О румынской "доброте" и "счастливом" детстве в гетто Бершади
Матвей ГЕЙЗЕР
Глава из книги «Путешествие в страну Шоа»
В который раз я задаюсь вопросом: что наша память — благо или наказание? И вновь отвечаю сам себе: «А разве может быть однозначный ответ?» К тому же у памяти есть удивительное свойство — она как-то по-особенному разборчива: что-то хранит «на верхних этажах», что-то опускает в «подвал», случается, так глубоко, что оттуда уже не достать. И почему она поступает так, а не иначе, по какому наитию «сортирует»: одно — туда, другое — сюда, этого нам не постичь. Вспоминая свое детство, я все больше и больше убеждаюсь в том, что невозможно забыть, отбросить горькие воспоминания и потому простить невероятную людскую жестокость, свидетелем которой я был.
Как-то в одной тель-авивской газете (ныне она уже не выходит — прим. ред.) я прочел и даже выписал такую фразу:
«В Румынии евреев, кстати говоря, не тронули, так что на этот народ обижаться грех».
Хорошо еще, если в словах только легкомысленная ложь!.. Побывал бы кто-нибудь из предков автора в гетто Бершади, Доманевки, Ободовки… Едва ли бы он стал такое писать. А знал ли этот газетчик о давно опубликованном диалоге, состоявшемся 16 декабря 1941 года между румынским премьером Ионой Антонеску и наместником Румынии в Транснистрии Георгом Алексиану? Это не фальсификация, а исторический факт: Антонеску просил, даже требовал очистить Одессу от евреев. Но на просьбу Алексиану выделить для этого корабли он сказал:
«Мне жалко не жидов, а корабль».
Узнав, что в Одессе почти 100 тысяч «жидов», Антонеску приказал Алексиану:
«Втолкни в катакомбы, топи их в Черном море, высели их из Одессы! Ничего знать не хочу! Пусть умрут сто, тысяча, пусть все погибнут».
Итак, если верить вышеупомянутой газете, в Румынии евреев не тронули… Как сказать! Их отправили в Транснистрию, то есть на территорию между Днестром и Бугом, где были созданы все условия для их гибели.
Огромный поток беженцев из Бессарабии и Буковины хлынул в Бершадь. Размещались, кто где мог. Зимой и в нашем доме появились две женщины — тетя Хася и ее глухонемая сестра (с ней я меньше общался, поэтому имя забыл). У тети Хаси была отморожена ступня, и, помнится, я очень пугался ее изуродованной ноги. Спали женщины в кухне на полу, а мы все — дедушка, бабушка, тетя Лиза, тетя Хова, мама и я — в одной комнате, бывшем кабинете хозяина квартиры.
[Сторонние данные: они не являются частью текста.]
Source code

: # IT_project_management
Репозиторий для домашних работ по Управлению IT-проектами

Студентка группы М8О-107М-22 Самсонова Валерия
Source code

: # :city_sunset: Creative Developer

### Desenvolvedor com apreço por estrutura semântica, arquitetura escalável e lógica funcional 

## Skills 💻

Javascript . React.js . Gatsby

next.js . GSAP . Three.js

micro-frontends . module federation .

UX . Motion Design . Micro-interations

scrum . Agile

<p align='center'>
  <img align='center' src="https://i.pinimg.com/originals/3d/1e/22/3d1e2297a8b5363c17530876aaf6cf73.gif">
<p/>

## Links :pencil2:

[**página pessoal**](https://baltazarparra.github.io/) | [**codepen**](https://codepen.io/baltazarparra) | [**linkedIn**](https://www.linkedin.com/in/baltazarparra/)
Воспоминания о тете Хове до сих пор согревают мне душу, она была человеком истинной доброты.
То, что теснота была невыносимая, чувствовал даже я. Единственный, кто никогда не раздражался по этому поводу, — дедушка. Он был человеком удивительной мудрости и к тому же приверженцем учения хасидов (слово «хасид» в переводе с иврита означает «благочестивый»). На жалобы домашних он отвечал лаконичной хасидской притчей, смысл которой сводился к одному: чтобы появилось ощущение простора, надо просто сильнее друг друга любить. Каюсь, мне по жизни не всегда удавалось следовать мудрому правилу, но стремиться так жить надо бы всем.
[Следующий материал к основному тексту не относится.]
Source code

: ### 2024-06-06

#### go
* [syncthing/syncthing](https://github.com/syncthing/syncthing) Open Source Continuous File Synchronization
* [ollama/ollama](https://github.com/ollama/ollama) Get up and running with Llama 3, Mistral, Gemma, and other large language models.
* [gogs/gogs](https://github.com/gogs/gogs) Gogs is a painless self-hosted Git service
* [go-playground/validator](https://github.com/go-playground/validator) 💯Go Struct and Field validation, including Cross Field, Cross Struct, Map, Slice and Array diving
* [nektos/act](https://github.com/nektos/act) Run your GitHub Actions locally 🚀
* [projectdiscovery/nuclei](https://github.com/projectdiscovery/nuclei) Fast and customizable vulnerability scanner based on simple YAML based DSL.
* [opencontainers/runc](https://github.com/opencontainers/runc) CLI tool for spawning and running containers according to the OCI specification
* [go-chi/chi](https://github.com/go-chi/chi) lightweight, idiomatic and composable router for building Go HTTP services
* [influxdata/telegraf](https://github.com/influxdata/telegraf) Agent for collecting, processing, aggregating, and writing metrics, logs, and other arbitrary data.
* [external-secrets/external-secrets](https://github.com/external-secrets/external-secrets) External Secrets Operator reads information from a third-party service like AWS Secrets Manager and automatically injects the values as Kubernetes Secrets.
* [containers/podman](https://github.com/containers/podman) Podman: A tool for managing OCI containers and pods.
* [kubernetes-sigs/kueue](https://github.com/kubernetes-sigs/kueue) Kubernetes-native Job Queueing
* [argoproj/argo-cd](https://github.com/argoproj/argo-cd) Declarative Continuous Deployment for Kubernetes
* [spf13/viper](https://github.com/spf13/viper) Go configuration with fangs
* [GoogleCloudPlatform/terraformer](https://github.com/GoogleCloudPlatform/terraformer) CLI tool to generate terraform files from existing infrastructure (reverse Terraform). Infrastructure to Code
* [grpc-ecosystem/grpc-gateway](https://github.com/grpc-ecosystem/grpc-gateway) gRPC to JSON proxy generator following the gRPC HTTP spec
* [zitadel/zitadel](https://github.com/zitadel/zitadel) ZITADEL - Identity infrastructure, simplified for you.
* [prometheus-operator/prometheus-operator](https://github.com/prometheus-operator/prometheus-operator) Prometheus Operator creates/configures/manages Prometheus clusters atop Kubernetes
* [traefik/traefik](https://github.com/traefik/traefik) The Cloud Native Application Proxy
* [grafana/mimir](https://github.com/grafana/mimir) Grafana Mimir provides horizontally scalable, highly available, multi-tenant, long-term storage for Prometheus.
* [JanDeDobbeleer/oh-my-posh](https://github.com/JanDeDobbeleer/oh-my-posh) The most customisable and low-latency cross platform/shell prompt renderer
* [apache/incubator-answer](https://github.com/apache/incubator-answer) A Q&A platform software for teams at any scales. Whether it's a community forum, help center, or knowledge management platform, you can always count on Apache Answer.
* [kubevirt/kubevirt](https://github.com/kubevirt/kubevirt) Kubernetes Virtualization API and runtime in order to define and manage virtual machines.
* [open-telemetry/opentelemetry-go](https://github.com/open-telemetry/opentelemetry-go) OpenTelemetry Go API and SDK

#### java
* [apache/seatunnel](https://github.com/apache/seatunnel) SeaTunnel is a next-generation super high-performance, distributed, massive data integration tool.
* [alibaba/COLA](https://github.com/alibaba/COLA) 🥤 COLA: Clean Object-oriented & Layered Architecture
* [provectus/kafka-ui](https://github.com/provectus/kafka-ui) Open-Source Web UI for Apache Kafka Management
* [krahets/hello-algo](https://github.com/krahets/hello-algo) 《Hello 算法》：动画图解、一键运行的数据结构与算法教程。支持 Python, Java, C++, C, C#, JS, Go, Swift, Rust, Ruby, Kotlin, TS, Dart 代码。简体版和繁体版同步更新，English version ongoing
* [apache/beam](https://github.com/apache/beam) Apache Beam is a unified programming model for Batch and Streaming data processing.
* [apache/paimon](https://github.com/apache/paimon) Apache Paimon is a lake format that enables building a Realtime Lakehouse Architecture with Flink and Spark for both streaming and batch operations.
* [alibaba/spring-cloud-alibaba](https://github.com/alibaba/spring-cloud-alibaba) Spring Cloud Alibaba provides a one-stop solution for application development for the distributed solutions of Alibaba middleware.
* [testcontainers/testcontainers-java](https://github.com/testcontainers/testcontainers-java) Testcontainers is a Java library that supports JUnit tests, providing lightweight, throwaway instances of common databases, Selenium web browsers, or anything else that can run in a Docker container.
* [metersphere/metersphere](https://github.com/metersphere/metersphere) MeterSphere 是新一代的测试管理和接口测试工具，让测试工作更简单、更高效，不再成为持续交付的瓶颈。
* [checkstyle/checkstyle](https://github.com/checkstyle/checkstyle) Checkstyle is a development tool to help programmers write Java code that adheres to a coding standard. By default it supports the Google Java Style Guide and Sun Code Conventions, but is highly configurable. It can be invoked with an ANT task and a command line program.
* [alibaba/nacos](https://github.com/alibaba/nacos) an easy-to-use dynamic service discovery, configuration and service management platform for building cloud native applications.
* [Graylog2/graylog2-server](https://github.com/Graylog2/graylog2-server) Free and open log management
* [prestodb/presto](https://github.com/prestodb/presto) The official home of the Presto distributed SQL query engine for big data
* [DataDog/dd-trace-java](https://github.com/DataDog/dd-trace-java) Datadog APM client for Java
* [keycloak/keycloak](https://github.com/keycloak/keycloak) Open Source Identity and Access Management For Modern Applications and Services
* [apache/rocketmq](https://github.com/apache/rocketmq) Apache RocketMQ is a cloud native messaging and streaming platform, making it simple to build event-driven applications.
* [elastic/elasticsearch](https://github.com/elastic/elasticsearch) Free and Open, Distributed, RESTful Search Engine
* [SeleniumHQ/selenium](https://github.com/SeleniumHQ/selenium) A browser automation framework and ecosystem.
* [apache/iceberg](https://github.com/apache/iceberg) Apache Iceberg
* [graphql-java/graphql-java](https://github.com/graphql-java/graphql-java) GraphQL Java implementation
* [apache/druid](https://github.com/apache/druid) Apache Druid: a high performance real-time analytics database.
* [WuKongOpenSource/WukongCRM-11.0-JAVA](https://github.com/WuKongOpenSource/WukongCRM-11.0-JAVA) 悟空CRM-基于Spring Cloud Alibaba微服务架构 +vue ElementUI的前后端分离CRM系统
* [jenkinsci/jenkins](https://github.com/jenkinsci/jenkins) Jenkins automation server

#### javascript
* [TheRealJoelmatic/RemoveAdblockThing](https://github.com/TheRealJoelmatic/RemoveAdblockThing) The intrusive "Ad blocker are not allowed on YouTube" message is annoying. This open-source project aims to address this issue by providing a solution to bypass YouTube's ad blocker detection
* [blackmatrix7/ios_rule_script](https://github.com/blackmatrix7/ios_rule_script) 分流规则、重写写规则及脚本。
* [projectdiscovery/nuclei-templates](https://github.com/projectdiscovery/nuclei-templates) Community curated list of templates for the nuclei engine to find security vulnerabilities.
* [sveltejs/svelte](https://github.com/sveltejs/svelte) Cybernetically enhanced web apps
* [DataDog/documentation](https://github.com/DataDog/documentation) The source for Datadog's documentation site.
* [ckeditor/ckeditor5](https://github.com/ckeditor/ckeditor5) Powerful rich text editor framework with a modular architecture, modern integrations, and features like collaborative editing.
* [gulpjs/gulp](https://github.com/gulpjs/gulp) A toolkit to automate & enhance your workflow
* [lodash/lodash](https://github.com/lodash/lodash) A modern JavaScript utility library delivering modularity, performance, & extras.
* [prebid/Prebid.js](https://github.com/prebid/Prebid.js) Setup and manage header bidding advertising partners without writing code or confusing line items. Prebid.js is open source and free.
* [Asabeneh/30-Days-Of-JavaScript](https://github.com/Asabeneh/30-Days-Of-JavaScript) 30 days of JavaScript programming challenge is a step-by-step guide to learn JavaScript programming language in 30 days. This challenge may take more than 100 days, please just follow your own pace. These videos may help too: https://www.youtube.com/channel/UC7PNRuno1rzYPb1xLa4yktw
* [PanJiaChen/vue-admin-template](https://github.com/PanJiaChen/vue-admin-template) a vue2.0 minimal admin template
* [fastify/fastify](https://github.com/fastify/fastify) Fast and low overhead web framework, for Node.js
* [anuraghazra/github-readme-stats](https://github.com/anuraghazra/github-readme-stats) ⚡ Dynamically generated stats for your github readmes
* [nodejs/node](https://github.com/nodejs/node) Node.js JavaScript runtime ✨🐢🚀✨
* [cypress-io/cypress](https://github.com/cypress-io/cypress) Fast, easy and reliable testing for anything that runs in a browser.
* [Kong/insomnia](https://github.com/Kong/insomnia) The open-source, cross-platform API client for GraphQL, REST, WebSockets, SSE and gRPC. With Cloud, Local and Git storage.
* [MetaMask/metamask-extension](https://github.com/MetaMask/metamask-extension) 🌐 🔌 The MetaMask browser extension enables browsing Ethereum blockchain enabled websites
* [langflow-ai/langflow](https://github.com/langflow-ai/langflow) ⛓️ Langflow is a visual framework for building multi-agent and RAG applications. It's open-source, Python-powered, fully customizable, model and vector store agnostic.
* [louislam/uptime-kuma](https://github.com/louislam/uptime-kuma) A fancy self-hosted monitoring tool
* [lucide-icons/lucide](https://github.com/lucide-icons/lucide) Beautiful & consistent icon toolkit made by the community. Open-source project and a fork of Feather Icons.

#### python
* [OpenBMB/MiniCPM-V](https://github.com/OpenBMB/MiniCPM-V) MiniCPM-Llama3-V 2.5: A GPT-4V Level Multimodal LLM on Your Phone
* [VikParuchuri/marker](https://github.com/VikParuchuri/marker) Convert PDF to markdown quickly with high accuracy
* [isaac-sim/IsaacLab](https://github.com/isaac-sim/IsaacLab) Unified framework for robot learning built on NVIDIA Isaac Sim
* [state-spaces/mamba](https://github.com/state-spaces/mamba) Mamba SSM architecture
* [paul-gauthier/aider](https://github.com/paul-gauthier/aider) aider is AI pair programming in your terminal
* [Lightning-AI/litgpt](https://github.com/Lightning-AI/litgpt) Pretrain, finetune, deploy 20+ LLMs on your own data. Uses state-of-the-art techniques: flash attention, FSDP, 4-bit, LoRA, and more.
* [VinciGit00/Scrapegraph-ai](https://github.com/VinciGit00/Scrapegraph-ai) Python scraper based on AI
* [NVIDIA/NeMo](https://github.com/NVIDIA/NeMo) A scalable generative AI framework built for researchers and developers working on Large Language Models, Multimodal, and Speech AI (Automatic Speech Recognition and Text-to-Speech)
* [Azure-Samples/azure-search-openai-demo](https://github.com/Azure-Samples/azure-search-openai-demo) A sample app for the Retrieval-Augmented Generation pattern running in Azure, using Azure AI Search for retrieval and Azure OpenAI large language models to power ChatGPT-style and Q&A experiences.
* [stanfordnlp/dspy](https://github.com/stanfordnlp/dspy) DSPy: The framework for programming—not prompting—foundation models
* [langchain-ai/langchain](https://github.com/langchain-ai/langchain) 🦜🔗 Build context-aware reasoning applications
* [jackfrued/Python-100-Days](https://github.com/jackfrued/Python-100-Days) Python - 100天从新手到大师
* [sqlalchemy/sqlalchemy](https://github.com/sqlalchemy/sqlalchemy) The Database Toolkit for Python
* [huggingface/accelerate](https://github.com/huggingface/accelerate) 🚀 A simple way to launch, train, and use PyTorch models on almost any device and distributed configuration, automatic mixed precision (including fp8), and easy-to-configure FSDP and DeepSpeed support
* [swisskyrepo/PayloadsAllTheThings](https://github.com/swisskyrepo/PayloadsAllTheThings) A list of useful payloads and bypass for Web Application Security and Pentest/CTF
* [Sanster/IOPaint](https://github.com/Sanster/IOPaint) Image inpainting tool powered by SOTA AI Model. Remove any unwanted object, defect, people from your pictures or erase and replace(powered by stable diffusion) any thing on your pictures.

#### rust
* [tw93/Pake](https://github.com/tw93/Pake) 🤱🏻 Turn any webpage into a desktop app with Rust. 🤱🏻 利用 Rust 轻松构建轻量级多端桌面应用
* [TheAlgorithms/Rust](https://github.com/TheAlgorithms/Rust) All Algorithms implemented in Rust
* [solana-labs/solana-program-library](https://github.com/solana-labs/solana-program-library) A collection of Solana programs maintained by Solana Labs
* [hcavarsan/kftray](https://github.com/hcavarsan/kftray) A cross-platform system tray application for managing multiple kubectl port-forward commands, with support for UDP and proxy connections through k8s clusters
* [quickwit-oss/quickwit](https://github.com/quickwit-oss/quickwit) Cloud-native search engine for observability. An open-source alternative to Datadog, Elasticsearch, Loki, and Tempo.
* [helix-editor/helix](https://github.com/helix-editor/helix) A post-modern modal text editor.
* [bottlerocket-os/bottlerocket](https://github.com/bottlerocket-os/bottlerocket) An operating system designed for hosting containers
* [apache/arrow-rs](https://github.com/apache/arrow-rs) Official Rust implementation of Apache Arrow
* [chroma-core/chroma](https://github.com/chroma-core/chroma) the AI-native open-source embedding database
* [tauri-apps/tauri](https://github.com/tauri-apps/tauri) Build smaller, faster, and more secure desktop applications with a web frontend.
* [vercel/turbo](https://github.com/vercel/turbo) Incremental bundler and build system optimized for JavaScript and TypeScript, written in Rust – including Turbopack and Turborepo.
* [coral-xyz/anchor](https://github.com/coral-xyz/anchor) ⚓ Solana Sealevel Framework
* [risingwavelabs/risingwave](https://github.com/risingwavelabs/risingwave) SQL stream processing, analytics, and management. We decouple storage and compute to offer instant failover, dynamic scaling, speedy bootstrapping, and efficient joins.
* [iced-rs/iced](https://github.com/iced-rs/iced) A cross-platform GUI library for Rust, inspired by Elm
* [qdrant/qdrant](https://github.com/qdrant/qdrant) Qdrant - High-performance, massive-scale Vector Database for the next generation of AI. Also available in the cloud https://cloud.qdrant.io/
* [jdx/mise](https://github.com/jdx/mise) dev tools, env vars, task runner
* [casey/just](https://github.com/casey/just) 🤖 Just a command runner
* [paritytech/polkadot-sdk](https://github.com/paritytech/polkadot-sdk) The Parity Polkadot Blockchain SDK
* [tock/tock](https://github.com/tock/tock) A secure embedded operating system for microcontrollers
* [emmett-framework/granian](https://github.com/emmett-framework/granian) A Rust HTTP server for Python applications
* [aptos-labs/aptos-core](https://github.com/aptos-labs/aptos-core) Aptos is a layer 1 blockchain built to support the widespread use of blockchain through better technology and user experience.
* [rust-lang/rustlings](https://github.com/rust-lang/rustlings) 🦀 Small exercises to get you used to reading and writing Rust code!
При воспоминаниях о той скученности и тесноте, в которых мы жили, невольно приходят на ум мысли деда о том, что Бог всегда рядом и всех судит по делам. Вышло так, что не приюти мы женщин-беженок, не дожил бы я до этого дня.
Эту историю рассказала мне в Израиле двоюродная сестра отца Женя Гольдштейн. Как-то при нашей встрече она попросила меня расстегнуть воротник сорочки — с самого раннего детства у меня на шее шрам — Женя стала ощупывать его и, расплакавшись, сказала:
— Ты хоть знаешь, откуда это у тебя?
Конечно, что-то мне было известно, но подробностей я не знал и вот что услышал.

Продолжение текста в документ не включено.